Estudo do material genético da espécie revela que as variações individuais se concentram em trechos específicos

Grupo mapeia fragilidade do DNA humano

SALVADOR NOGUEIRA
DA REPORTAGEM LOCAL

As variações genéticas que diferenciam um ser humano de outro não estão distribuídas a esmo na "receita" de cada um, mas se concentram em trechos específicos de seus genomas. Ao que parece, o código está protegido por um sistema de segurança que diz onde vale a pena apostar em alterações e onde é melhor não mexer.
A constatação, feita por pesquisadores norte-americanos, deve ser uma ajuda crucial na verdadeira batalha da genômica. Não basta simplesmente obter a decifração completa do código genético humano (tarefa que já foi feita, sem causar nenhuma revolução médica notável), mas identificar quais são os genes envolvidos em doenças e por que eles não se comportam como deveriam.
Segundo os cientistas, o mapeamento de onde as variações se concentram no genoma humano ajuda a escolher trechos onde a busca deve ser intensificada. "As regiões com muita variabilidade provavelmente têm mais influência sobre o risco de doenças", afirma David Altshuler, um dos autores do estudo produzido pelo Instituto Whitehead, em Cambridge, Massachusetts (EUA), e publicado hoje pela revista "Nature Genetics" (genetics.nature.com).
Uma dica de onde começar a procurar vem bem a calhar.

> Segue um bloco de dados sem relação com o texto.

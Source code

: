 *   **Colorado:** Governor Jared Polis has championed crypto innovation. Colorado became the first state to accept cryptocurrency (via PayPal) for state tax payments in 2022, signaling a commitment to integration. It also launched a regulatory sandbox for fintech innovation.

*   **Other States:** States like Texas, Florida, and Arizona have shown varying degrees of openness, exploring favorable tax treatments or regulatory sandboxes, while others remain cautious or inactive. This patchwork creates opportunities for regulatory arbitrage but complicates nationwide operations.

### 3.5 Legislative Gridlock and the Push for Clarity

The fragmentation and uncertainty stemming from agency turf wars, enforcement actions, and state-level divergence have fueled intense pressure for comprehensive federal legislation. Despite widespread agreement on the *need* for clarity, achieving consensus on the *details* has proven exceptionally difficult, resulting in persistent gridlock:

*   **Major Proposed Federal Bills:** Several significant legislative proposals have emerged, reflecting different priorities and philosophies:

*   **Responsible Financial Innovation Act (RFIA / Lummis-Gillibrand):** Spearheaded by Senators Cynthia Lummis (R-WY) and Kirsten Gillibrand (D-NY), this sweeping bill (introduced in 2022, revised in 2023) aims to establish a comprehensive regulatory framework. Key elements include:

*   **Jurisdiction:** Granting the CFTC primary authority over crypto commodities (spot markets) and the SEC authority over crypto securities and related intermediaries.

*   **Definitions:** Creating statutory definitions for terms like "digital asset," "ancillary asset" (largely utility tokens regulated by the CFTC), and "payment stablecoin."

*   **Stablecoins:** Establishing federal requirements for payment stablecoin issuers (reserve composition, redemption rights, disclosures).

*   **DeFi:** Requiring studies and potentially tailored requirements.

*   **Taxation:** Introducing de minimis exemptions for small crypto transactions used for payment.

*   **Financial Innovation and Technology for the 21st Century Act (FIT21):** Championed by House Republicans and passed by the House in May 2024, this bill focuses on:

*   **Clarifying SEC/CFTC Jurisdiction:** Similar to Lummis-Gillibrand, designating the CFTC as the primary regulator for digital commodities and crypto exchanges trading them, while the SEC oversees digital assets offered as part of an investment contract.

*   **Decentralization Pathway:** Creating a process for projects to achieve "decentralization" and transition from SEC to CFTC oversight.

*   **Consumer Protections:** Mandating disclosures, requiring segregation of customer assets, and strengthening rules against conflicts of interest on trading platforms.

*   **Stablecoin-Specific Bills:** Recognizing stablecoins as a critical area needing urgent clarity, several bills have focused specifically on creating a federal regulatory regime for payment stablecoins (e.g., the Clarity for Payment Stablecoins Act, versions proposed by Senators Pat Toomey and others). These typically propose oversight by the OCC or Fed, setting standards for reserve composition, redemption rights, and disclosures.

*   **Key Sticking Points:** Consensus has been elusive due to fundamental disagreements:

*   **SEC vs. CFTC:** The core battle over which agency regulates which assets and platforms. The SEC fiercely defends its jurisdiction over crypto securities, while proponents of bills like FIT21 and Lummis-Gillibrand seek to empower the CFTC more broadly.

O genoma humano é como um livro escrito em código com 3 bilhões de letras. Cada pessoa tem uma versão exclusiva dele, com milhões de pequenas diferenças com relação a todos os outros. A maioria dessas variações consiste na alteração de apenas uma letra numa dada posição (substituição com a vizinha ou simplesmente apagamento também contam), o que os cientistas chamam de SNP (pronuncia-se "snip"), sigla em inglês para designar "polimorfismo de nucleotídeo único".
Foi exatamente a distribuição de SNPs que a turma do Whitehead mapeou. Em média, deve haver uma letra trocada a cada 1.250 no genoma humano. Mas os cientistas descobriram que o DNA pode ser dividido em pedaços que, ao longo de até 100 mil letras, possuem pouquíssimas alterações e outros tantos, de mesmo comprimento, que concentram um monte de SNPs.
"Em um certo nível não ficamos tão surpresos, porque a teoria predizia alguma variabilidade. Mas ficamos surpresos ao descobrir que as regiões com muitos SNPs e as com poucos se estendiam por segmentos tão grandes do genoma", conta Altshuler. "Isso não havia sido previsto."

Rumo à aplicação
Altshuler confessa que esse estudo ainda não fez nada por encontrar potenciais trechos de DNA ligados a problemas de saúde, "embora achemos que esse tipo de pesquisa vá nos ajudar a planejar a próxima rodada de estudos, para descobrir genes que efetivamente causam doenças".
O pesquisador acredita que um passo importante foi dado na direção da medicina personalizada -aquela que levará em conta essas diferenças sutis que cada um tem em seu genoma para desenvolver tratamentos sob medida. "A descoberta de que a recombinação acontece em pontos específicos joga a nosso favor", ele diz. "Ela deve acelerar a caça por genes que influenciam doenças e respostas para a medicina."
Mas falta ainda entender exatamente qual é o mecanismo que cria os oásis e os desertos de SNPs. "Acho que o próximo passo é entender por que há essas diferenças dramáticas na taxa de recombinação", diz. "Há sequências particulares de DNA que causam a recombinação? Jeitos particulares de o DNA se enrolar no núcleo? Se soubermos isso, talvez possamos prever onde ocorrem as misturas entre cromossomos, o que iria guiar ainda melhor os estudos genéticos de doenças."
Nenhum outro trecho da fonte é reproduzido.